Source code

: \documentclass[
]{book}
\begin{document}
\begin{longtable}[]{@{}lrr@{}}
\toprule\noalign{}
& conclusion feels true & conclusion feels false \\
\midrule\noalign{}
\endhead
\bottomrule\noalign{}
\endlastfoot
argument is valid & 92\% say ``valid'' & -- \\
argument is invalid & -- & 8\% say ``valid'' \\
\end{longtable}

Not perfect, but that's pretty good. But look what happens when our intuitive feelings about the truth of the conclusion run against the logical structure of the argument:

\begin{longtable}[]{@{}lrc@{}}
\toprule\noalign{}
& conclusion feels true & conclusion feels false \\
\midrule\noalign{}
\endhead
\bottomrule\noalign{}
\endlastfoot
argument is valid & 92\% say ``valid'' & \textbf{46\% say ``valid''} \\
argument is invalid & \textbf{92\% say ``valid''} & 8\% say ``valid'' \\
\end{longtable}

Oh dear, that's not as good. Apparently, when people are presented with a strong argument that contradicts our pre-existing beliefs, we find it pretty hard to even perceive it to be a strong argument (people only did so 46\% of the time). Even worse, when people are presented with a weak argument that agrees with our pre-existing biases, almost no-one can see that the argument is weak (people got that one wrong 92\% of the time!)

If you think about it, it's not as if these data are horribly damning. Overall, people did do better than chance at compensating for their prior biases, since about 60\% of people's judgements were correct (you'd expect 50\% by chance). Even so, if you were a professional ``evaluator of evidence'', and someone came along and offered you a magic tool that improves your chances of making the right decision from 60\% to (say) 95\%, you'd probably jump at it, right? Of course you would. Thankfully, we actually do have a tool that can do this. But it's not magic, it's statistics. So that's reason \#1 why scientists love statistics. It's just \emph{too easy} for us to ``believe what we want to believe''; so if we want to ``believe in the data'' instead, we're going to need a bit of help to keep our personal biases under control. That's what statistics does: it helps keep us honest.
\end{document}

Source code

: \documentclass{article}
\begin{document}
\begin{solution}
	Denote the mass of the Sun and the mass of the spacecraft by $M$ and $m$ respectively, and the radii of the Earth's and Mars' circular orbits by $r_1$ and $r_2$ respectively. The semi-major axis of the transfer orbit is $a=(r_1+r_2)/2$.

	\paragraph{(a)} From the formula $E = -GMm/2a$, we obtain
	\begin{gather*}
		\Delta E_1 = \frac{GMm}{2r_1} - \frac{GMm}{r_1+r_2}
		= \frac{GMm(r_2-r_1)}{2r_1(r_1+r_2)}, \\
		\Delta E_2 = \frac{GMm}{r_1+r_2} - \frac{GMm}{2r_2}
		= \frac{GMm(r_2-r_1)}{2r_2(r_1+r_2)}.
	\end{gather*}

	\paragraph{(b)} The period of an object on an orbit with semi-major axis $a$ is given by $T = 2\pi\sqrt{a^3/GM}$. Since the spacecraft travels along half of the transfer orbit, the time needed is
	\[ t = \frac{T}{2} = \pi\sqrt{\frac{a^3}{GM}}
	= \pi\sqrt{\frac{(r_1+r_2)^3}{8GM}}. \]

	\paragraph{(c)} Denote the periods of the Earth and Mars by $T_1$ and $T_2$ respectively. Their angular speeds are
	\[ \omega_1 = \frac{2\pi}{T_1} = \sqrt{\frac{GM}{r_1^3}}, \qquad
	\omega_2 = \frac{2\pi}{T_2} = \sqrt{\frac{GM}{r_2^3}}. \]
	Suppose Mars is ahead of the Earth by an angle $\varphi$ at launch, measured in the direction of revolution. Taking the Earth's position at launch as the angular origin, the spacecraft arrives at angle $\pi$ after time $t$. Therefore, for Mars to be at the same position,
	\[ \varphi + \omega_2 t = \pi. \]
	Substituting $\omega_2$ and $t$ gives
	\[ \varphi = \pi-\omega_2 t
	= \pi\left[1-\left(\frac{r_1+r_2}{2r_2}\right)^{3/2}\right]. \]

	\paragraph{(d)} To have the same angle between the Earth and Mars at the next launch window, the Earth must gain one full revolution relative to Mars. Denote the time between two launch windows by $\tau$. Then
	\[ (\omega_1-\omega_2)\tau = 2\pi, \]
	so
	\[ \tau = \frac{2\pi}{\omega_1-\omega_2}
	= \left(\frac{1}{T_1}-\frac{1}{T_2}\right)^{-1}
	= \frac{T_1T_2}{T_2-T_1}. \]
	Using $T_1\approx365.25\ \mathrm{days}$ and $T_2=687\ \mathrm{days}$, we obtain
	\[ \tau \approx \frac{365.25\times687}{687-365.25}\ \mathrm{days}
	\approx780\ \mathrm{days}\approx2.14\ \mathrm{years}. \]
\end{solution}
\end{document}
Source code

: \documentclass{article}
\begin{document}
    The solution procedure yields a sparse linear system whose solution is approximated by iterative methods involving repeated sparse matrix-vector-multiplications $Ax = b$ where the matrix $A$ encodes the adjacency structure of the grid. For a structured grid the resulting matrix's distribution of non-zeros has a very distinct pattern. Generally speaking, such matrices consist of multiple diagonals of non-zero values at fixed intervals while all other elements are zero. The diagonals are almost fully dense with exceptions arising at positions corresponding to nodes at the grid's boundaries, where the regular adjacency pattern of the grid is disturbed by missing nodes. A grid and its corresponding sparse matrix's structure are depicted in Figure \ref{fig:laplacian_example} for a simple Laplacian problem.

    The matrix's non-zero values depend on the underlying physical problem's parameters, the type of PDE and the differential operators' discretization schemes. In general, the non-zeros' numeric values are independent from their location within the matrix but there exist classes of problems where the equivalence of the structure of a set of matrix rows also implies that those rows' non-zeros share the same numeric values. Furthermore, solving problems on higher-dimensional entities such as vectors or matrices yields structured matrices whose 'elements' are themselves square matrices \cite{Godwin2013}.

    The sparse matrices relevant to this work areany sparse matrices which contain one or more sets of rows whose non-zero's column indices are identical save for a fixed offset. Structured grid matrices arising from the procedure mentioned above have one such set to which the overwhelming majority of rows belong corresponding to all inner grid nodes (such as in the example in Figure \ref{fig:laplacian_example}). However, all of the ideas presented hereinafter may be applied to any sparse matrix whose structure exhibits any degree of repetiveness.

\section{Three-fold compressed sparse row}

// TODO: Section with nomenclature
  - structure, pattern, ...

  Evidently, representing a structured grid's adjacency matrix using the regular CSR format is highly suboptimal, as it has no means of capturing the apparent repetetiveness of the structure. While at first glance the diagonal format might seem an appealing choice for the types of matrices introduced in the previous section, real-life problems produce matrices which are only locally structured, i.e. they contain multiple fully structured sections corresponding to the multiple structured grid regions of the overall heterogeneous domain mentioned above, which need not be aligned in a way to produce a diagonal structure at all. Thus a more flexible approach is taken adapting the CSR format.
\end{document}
===============
**EXERCISE AIM**
Output all of the data exactly.

**SOLUTION**
Source code

: \documentclass[
]{book}
\begin{document}
\begin{longtable}[]{@{}lrr@{}}
\toprule\noalign{}
& conclusion feels true & conclusion feels false \\
\midrule\noalign{}
\endhead
\bottomrule\noalign{}
\endlastfoot
argument is valid & 92\% say ``valid'' & -- \\
argument is invalid & -- & 8\% say ``valid'' \\
\end{longtable}

Not perfect, but that's pretty good. But look what happens when our intuitive feelings about the truth of the conclusion run against the logical structure of the argument:

\begin{longtable}[]{@{}lrc@{}}
\toprule\noalign{}
& conclusion feels true & conclusion feels false \\
\midrule\noalign{}
\endhead
\bottomrule\noalign{}
\endlastfoot
argument is valid & 92\% say ``valid'' & \textbf{46\% say ``valid''} \\
argument is invalid & \textbf{92\% say ``valid''} & 8\% say ``valid'' \\
\end{longtable}

Oh dear, that's not as good. Apparently, when people are presented with a strong argument that contradicts our pre-existing beliefs, we find it pretty hard to even perceive it to be a strong argument (people only did so 46\% of the time). Even worse, when people are presented with a weak argument that agrees with our pre-existing biases, almost no-one can see that the argument is weak (people got that one wrong 92\% of the time!)

If you think about it, it's not as if these data are horribly damning. Overall, people did do better than chance at compensating for their prior biases, since about 60\% of people's judgements were correct (you'd expect 50\% by chance). Even so, if you were a professional ``evaluator of evidence'', and someone came along and offered you a magic tool that improves your chances of making the right decision from 60\% to (say) 95\%, you'd probably jump at it, right? Of course you would. Thankfully, we actually do have a tool that can do this. But it's not magic, it's statistics. So that's reason \#1 why scientists love statistics. It's just \emph{too easy} for us to ``believe what we want to believe''; so if we want to ``believe in the data'' instead, we're going to need a bit of help to keep our personal biases under control. That's what statistics does: it helps keep us honest.
\end{document}

Source code

: \documentclass{article}
\begin{document}
\begin{solution}
	Denote the mass of the Sun and the mass of the spacecraft by $M$ and $m$ respectively, and the radii of the Earth's and Mars' circular orbits by $r_1$ and $r_2$ respectively. The semi-major axis of the transfer orbit is $a=(r_1+r_2)/2$.

	\paragraph{(a)} From the formula $E = -GMm/2a$, we obtain
	\begin{gather*}
		\Delta E_1 = \frac{GMm}{2r_1} - \frac{GMm}{r_1+r_2}
		= \frac{GMm(r_2-r_1)}{2r_1(r_1+r_2)}, \\
		\Delta E_2 = \frac{GMm}{r_1+r_2} - \frac{GMm}{2r_2}
		= \frac{GMm(r_2-r_1)}{2r_2(r_1+r_2)}.
	\end{gather*}

	\paragraph{(b)} The period of an object on an orbit with semi-major axis $a$ is given by $T = 2\pi\sqrt{a^3/GM}$. Since the spacecraft travels along half of the transfer orbit, the time needed is
	\[ t = \frac{T}{2} = \pi\sqrt{\frac{a^3}{GM}}
	= \pi\sqrt{\frac{(r_1+r_2)^3}{8GM}}. \]

	\paragraph{(c)} Denote the periods of the Earth and Mars by $T_1$ and $T_2$ respectively. Their angular speeds are
	\[ \omega_1 = \frac{2\pi}{T_1} = \sqrt{\frac{GM}{r_1^3}}, \qquad
	\omega_2 = \frac{2\pi}{T_2} = \sqrt{\frac{GM}{r_2^3}}. \]
	Suppose Mars is ahead of the Earth by an angle $\varphi$ at launch, measured in the direction of revolution. Taking the Earth's position at launch as the angular origin, the spacecraft arrives at angle $\pi$ after time $t$. Therefore, for Mars to be at the same position,
	\[ \varphi + \omega_2 t = \pi. \]
	Substituting $\omega_2$ and $t$ gives
	\[ \varphi = \pi-\omega_2 t
	= \pi\left[1-\left(\frac{r_1+r_2}{2r_2}\right)^{3/2}\right]. \]

	\paragraph{(d)} To have the same angle between the Earth and Mars at the next launch window, the Earth must gain one full revolution relative to Mars. Denote the time between two launch windows by $\tau$. Then
	\[ (\omega_1-\omega_2)\tau = 2\pi, \]
	so
	\[ \tau = \frac{2\pi}{\omega_1-\omega_2}
	= \left(\frac{1}{T_1}-\frac{1}{T_2}\right)^{-1}
	= \frac{T_1T_2}{T_2-T_1}. \]
	Using $T_1\approx365.25\ \mathrm{days}$ and $T_2=687\ \mathrm{days}$, we obtain
	\[ \tau \approx \frac{365.25\times687}{687-365.25}\ \mathrm{days}
	\approx780\ \mathrm{days}\approx2.14\ \mathrm{years}. \]
\end{solution}
\end{document}
Source code

: \documentclass{article}
\begin{document}
    The solution procedure yields a sparse linear system whose solution is approximated by iterative methods involving repeated sparse matrix-vector-multiplications $Ax = b$ where the matrix $A$ encodes the adjacency structure of the grid. For a structured grid the resulting matrix's distribution of non-zeros has a very distinct pattern. Generally speaking, such matrices consist of multiple diagonals of non-zero values at fixed intervals while all other elements are zero. The diagonals are almost fully dense with exceptions arising at positions corresponding to nodes at the grid's boundaries, where the regular adjacency pattern of the grid is disturbed by missing nodes. A grid and its corresponding sparse matrix's structure are depicted in Figure \ref{fig:laplacian_example} for a simple Laplacian problem.

    The matrix's non-zero values depend on the underlying physical problem's parameters, the type of PDE and the differential operators' discretization schemes. In general, the non-zeros' numeric values are independent from their location within the matrix but there exist classes of problems where the equivalence of the structure of a set of matrix rows also implies that those rows' non-zeros share the same numeric values. Furthermore, solving problems on higher-dimensional entities such as vectors or matrices yields structured matrices whose 'elements' are themselves square matrices \cite{Godwin2013}.

    The sparse matrices relevant to this work areany sparse matrices which contain one or more sets of rows whose non-zero's column indices are identical save for a fixed offset. Structured grid matrices arising from the procedure mentioned above have one such set to which the overwhelming majority of rows belong corresponding to all inner grid nodes (such as in the example in Figure \ref{fig:laplacian_example}). However, all of the ideas presented hereinafter may be applied to any sparse matrix whose structure exhibits any degree of repetiveness.

\section{Three-fold compressed sparse row}

// TODO: Section with nomenclature
  - structure, pattern, ...

  Evidently, representing a structured grid's adjacency matrix using the regular CSR format is highly suboptimal, as it has no means of capturing the apparent repetetiveness of the structure. While at first glance the diagonal format might seem an appealing choice for the types of matrices introduced in the previous section, real-life problems produce matrices which are only locally structured, i.e. they contain multiple fully structured sections corresponding to the multiple structured grid regions of the overall heterogeneous domain mentioned above, which need not be aligned in a way to produce a diagonal structure at all. Thus a more flexible approach is taken adapting the CSR format.
\end{document}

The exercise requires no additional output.